You are guided in each session to fill a basket with objects related to the central story, and pass the objects around to the group to focus participants' attention and build curiosity about the story. Obtain a basket large enough to accommodate items of different sizes and shapes, yet light enough for children to easily pass around, if you choose to do that.

The story basket should also have room for at least one sound-making instrument, such as a chime, rain stick, bell, or small drum. You may want to have both a soft and a loud sound instrument. A calming sound that lingers and fades is part of the centering activity that transitions the group from exploring the story basket to listening to or participating in your storytelling. At other times, you will need a sound-making instrument to start and stop the action during a game.

Fidget Objects

The idea of providing children with pipe cleaners or other quiet, manipulable objects to use during sedentary, listening-oriented group activities comes from Sally Patton, author and advocate for children with special needs.

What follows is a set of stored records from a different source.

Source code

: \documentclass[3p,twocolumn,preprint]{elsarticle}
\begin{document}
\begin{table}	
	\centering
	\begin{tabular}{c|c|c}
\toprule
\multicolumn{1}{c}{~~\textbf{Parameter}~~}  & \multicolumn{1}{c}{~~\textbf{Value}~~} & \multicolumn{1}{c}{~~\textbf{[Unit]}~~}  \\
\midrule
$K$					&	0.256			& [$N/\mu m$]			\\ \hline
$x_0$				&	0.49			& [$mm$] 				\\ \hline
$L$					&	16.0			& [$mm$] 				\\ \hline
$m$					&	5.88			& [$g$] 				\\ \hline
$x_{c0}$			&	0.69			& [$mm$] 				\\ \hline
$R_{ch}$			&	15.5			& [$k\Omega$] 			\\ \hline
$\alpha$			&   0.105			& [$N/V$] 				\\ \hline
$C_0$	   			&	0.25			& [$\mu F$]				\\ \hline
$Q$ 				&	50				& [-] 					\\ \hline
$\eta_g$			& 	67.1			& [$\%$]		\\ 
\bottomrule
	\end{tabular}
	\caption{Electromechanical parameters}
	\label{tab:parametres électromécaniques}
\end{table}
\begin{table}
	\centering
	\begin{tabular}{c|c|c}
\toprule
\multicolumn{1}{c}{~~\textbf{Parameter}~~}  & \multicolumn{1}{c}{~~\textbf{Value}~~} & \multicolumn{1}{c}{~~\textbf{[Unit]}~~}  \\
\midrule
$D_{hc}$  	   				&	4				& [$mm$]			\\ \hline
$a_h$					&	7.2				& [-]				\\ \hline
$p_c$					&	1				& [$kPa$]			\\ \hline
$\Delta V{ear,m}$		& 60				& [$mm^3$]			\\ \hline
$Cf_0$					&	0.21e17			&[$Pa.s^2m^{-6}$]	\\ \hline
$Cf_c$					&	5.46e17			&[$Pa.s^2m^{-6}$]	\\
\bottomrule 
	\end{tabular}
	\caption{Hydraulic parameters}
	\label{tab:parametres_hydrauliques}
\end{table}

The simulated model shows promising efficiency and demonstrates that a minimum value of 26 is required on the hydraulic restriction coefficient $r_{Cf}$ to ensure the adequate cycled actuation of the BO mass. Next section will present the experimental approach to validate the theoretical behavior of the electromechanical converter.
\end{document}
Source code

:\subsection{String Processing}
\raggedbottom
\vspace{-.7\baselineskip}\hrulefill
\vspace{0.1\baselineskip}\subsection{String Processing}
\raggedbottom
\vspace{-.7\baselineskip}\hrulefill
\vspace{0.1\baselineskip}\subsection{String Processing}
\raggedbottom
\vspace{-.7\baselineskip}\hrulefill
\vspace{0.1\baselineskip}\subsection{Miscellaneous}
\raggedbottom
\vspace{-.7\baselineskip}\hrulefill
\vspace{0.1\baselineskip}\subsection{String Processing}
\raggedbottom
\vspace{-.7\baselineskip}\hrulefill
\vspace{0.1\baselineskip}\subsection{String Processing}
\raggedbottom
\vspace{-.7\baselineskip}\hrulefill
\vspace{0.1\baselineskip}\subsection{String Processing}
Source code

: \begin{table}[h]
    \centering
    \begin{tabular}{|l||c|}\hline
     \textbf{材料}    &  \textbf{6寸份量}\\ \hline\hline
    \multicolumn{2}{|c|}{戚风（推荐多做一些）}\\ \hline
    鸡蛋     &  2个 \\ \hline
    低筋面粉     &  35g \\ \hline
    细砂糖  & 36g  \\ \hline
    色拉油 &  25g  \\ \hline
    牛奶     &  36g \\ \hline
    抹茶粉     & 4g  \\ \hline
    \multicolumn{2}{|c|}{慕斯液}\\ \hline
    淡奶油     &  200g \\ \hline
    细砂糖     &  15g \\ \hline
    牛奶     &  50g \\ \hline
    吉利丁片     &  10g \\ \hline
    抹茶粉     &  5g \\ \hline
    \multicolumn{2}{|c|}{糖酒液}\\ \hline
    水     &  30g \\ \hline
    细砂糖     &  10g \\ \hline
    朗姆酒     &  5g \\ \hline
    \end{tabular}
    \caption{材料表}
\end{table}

It is a simple, inexpensive way to include and welcome children who find it difficult to sit still or who learn better while moving. In Tapestry of Faith curricula, we suggest a basket of fidget objects. See Session 2, Leader Resource 2, Fidget Objects, for detailed guidance.

Fidget objects may especially benefit children who are kinesthetic learners, have been diagnosed with ADD or ADHD, or simply tend to be physically restless or highly social during religious school. Get to know the particular children in Faithful Journeys. Decide whether you wish to make fidget objects available for the duration of a session or to limit access, e.g., bringing the basket out only for activities, such as storytelling, that require children to sit still for a prolonged period of time. There are quite a few stories and listening-based activities in this curriculum that require children's full engagement and active participation. At these times, it may be best not to introduce fidget objects unless there is a child who cannot attend otherwise.

Requirements for Your Meeting Space

Work with your religious education team and congregational leaders to ensure that the program has an adequate meeting space. Multiple activities occur in each session: lighting the chalice, sitting in a circle for a story or sharing, stand-up role plays, group games and hands-on projects for which children need to sit together at work tables and share arts-and-crafts materials. For some activities, having a water source nearby will be helpful.

The ideal meeting space for this program is spacious, with multiple areas that include a carpeted space for storytelling; an open space large enough for cooperative group games; and child-size tables and chairs. Identify a wall space where you can post the Faithful Journeys Path for the duration of the program. You will need additional wall space or a sturdy easel for posting newsprint and writing on it.